— Source data —
[Start of section]

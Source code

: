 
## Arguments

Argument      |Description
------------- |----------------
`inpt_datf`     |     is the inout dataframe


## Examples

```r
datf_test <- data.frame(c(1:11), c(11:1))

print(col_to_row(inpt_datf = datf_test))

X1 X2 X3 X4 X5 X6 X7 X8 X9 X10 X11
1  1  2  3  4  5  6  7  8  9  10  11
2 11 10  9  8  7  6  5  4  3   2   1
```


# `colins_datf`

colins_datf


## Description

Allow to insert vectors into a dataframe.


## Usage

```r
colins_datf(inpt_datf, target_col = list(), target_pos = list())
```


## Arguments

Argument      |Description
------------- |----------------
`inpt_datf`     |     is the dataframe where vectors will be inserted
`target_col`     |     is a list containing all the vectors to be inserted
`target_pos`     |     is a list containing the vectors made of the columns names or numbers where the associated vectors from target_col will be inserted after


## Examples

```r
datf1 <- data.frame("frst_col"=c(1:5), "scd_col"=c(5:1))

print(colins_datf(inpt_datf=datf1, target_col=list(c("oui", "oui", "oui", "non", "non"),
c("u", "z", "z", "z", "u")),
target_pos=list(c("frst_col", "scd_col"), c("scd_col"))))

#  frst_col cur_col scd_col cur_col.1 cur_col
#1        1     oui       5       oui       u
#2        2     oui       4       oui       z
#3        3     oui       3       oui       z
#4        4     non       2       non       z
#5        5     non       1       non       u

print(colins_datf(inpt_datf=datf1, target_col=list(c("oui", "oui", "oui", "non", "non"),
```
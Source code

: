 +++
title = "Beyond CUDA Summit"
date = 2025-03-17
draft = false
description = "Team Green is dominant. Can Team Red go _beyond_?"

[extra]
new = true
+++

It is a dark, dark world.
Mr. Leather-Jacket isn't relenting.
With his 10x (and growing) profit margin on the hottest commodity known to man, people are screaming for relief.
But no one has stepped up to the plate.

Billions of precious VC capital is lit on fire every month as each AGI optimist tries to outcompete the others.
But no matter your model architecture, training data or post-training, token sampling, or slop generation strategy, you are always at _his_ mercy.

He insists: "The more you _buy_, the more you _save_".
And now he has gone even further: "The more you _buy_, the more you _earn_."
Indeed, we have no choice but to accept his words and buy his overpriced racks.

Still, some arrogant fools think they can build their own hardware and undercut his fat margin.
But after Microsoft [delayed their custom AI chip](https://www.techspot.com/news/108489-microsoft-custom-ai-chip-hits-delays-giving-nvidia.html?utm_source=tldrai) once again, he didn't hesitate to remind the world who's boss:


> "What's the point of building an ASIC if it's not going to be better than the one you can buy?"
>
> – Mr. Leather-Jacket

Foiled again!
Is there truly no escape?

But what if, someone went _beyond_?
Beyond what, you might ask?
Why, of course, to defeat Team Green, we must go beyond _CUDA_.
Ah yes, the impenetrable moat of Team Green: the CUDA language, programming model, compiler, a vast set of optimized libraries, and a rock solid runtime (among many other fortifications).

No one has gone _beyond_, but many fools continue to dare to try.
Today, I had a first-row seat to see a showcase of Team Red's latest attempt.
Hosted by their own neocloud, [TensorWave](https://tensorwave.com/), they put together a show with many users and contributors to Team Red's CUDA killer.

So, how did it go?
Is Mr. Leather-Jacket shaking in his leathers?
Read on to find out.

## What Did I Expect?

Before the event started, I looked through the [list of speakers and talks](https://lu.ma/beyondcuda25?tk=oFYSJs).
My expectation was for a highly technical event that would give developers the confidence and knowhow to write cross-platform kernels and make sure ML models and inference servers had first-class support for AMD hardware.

[End of section]

— Instructions for the task —
Repeat, word for word, the lines above between the line holding "But no matter" and the line holding "Why, of course, to", inclusive; omit everything else.

— Problem solution —
But no matter your model architecture, training data or post-training, token sampling, or slop generation strategy, you are always at _his_ mercy.

He insists: "The more you _buy_, the more you _save_".
And now he has gone even further: "The more you _buy_, the more you _earn_."
Indeed, we have no choice but to accept his words and buy his overpriced racks.

Still, some arrogant fools think they can build their own hardware and undercut his fat margin.
But after Microsoft [delayed their custom AI chip](https://www.techspot.com/news/108489-microsoft-custom-ai-chip-hits-delays-giving-nvidia.html?utm_source=tldrai) once again, he didn't hesitate to remind the world who's boss:


> "What's the point of building an ASIC if it's not going to be better than the one you can buy?"
>
> – Mr. Leather-Jacket

Foiled again!
Is there truly no escape?

But what if, someone went _beyond_?
Beyond what, you might ask?
Why, of course, to defeat Team Green, we must go beyond _CUDA_.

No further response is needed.